PROBLEM TO WORK ON: Wherever the listing has a line with the string "streak", copy that line out.

DATA FOR PROCESSING:
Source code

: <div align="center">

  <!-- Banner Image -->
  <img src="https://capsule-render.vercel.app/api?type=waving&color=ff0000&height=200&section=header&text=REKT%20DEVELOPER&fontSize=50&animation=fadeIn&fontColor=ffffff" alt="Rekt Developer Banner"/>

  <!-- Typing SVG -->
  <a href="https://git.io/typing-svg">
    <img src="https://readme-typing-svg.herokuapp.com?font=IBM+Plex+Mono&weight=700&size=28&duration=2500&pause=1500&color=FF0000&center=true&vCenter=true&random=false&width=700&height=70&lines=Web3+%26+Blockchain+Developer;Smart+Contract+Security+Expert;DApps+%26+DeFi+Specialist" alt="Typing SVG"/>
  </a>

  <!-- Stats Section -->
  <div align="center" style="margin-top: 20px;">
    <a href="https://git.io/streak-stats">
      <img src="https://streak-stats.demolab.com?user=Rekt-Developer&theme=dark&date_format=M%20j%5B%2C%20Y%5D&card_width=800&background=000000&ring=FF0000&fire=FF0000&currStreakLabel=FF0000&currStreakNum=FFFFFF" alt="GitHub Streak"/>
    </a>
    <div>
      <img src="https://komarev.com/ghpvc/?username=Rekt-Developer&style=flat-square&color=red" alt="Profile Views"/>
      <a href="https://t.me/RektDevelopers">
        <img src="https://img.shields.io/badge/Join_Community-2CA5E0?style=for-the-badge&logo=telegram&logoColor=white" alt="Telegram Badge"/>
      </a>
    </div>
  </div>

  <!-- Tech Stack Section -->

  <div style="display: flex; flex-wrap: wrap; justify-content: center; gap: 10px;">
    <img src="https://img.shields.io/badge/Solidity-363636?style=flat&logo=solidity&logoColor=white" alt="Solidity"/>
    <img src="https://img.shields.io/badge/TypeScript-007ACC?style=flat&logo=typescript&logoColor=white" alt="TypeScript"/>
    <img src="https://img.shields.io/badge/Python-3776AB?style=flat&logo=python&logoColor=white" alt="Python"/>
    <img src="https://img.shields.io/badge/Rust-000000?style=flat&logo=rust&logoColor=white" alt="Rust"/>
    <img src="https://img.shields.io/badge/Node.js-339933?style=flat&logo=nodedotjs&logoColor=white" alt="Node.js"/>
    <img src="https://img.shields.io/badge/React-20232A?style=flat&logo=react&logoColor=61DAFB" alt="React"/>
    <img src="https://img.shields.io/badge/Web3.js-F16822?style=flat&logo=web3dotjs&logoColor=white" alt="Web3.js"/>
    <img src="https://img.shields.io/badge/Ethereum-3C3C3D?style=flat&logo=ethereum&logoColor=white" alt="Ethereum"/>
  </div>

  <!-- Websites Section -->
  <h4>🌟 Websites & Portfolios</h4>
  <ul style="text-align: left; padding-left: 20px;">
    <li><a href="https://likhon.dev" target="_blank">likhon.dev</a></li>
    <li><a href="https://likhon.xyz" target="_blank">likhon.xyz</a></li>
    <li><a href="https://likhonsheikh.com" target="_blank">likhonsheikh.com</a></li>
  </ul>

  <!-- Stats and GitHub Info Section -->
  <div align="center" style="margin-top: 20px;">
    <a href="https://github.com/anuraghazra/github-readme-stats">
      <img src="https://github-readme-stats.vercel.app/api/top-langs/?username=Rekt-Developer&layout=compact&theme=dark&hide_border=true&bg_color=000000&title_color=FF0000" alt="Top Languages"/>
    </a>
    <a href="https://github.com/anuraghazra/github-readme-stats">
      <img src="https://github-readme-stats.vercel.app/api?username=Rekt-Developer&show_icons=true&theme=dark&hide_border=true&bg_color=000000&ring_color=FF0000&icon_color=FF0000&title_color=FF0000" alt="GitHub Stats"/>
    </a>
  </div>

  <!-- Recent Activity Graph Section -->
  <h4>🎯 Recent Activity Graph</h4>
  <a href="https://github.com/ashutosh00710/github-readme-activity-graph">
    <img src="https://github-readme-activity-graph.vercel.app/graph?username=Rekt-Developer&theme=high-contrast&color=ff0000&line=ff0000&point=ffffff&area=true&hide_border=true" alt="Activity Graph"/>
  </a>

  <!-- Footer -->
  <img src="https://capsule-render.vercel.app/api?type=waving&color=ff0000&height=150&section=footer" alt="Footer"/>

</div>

REPLY TO THE EXERCISE:
    <a href="https://git.io/streak-stats">
      <img src="https://streak-stats.demolab.com?user=Rekt-Developer&theme=dark&date_format=M%20j%5B%2C%20Y%5D&card_width=800&background=000000&ring=FF0000&fire=FF0000&currStreakLabel=FF0000&currStreakNum=FFFFFF" alt="GitHub Streak"/>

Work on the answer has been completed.